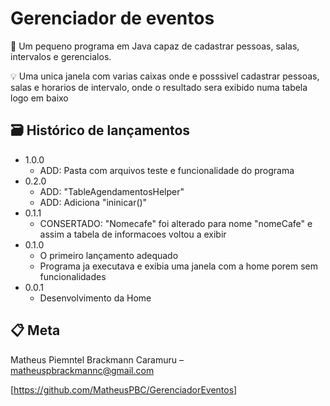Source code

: # Gerenciador de eventos

📜 Um pequeno programa em Java capaz de cadastrar pessoas, salas, intervalos e gerencialos.


💡 Uma unica janela com varias caixas onde e posssivel cadastrar pessoas, salas e horarios de intervalo, onde o resultado sera exibido numa tabela logo em baixo


## 🗃 Histórico de lançamentos

* 1.0.0
    * ADD: Pasta com arquivos teste e funcionalidade do programa
* 0.2.0
    * ADD: "TableAgendamentosHelper"
    * ADD: Adiciona "ininicar()"
* 0.1.1
    * CONSERTADO: "Nomecafe" foi alterado para nome "nomeCafe" e assim a tabela de informacoes voltou a exibir 
* 0.1.0
    * O primeiro lançamento adequado
    * Programa ja executava e exibia uma janela com a home porem sem funcionalidades
* 0.0.1
    * Desenvolvimento da Home
## 📋 Meta

Matheus Piemntel Brackmann Caramuru –  matheuspbrackmannc@gmail.com


[https://github.com/MatheusPBC/GerenciadorEventos]

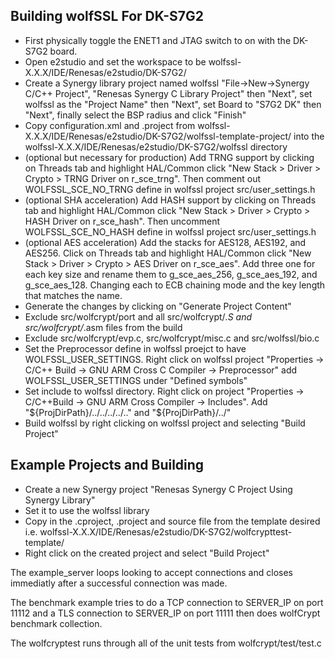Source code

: 
## Building wolfSSL For DK-S7G2

- First physically toggle the ENET1 and JTAG switch to on with the DK-S7G2 board.
- Open e2studio and set the workspace to be wolfssl-X.X.X/IDE/Renesas/e2studio/DK-S7G2/
- Create a Synergy library project named wolfssl "File->New->Synergy C/C++ Project", "Renesas Synergy C Library Project" then "Next", set wolfssl as the "Project Name" then "Next", set Board to "S7G2 DK" then "Next", finally select the BSP radius and click "Finish"
- Copy configuration.xml and .project from wolfssl-X.X.X/IDE/Renesas/e2studio/DK-S7G2/wolfssl-template-project/ into the wolfssl-X.X.X/IDE/Renesas/e2studio/DK-S7G2/wolfssl directory
- (optional but necessary for production) Add TRNG support by clicking on Threads tab and highlight HAL/Common click "New Stack > Driver > Crypto > TRNG Driver on r_sce_trng". Then comment out WOLFSSL_SCE_NO_TRNG define in wolfssl project src/user_settings.h
- (optional SHA acceleration) Add HASH support by clicking on Threads tab and highlight HAL/Common click "New Stack > Driver > Crypto > HASH Driver on r_sce_hash". Then uncomment WOLFSSL_SCE_NO_HASH define in wolfssl project src/user_settings.h
- (optional AES acceleration) Add the stacks for AES128, AES192, and AES256. Click on Threads tab and highlight HAL/Common click "New Stack > Driver > Crypto > AES Driver on r_sce_aes". Add three one for each key size and rename them to g_sce_aes_256, g_sce_aes_192, and g_sce_aes_128. Changing each to ECB chaining mode and the key length that matches the name.
- Generate the changes by clicking on "Generate Project Content"
- Exclude src/wolfcrypt/port and all src/wolfcrypt/*.S and src/wolfcrypt/*.asm files from the build
- Exclude src/wolfcrypt/evp.c, src/wolfcrypt/misc.c and src/wolfssl/bio.c
- Set the Preprocessor define in wolfssl proejct to have WOLFSSL_USER_SETTINGS. Right click on wolfssl project "Properties -> C/C++ Build -> GNU ARM Cross C Compiler -> Preprocessor" add WOLFSSL_USER_SETTINGS under "Defined symbols"
- Set include to wolfssl directory. Right click on project "Properties -> C/C++Build -> GNU ARM Cross Compiler -> Includes". Add "${ProjDirPath}/../../../../.." and "${ProjDirPath}/../"
- Build wolfssl by right clicking on wolfssl project and selecting "Build Project"

## Example Projects and Building

- Create a new Synergy project "Renesas Synergy C Project Using Synergy Library"
- Set it to use the wolfssl library
- Copy in the .cproject, .project and source file from the template desired i.e. wolfssl-X.X.X/IDE/Renesas/e2studio/DK-S7G2/wolfcrypttest-template/
- Right click on the created project and select "Build Project"

The example_server loops looking to accept connections and closes immediatly after a successful connection was made.

The benchmark example tries to do a TCP connection to SERVER_IP on port 11112 and a TLS connection to SERVER_IP on port 11111 then does wolfCrypt benchmark collection.

The wolfcryptest runs through all of the unit tests from wolfcrypt/test/test.c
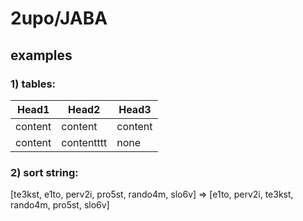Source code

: # 2upo/JABA
## examples
### 1) tables:



| Head1  | Head2     | Head3   |
|--------|-----------|-------- |
| content| content   | content |
| content| contentttt| none    |





### 2) sort string:

[te3kst, e1to, perv2i, pro5st, rando4m, slo6v] => [e1to, perv2i, te3kst, rando4m, pro5st, slo6v]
○ ○ ○
Copy word for word the stretch of entries above from the line that has "- Copy configuration.xml" through the line that has "- (optional AES", both ends included, and nothing outside it.

* Answer for the task:
- Copy configuration.xml and .project from wolfssl-X.X.X/IDE/Renesas/e2studio/DK-S7G2/wolfssl-template-project/ into the wolfssl-X.X.X/IDE/Renesas/e2studio/DK-S7G2/wolfssl directory
- (optional but necessary for production) Add TRNG support by clicking on Threads tab and highlight HAL/Common click "New Stack > Driver > Crypto > TRNG Driver on r_sce_trng". Then comment out WOLFSSL_SCE_NO_TRNG define in wolfssl project src/user_settings.h
- (optional SHA acceleration) Add HASH support by clicking on Threads tab and highlight HAL/Common click "New Stack > Driver > Crypto > HASH Driver on r_sce_hash". Then uncomment WOLFSSL_SCE_NO_HASH define in wolfssl project src/user_settings.h
- (optional AES acceleration) Add the stacks for AES128, AES192, and AES256. Click on Threads tab and highlight HAL/Common click "New Stack > Driver > Crypto > AES Driver on r_sce_aes". Add three one for each key size and rename them to g_sce_aes_256, g_sce_aes_192, and g_sce_aes_128. Changing each to ECB chaining mode and the key length that matches the name.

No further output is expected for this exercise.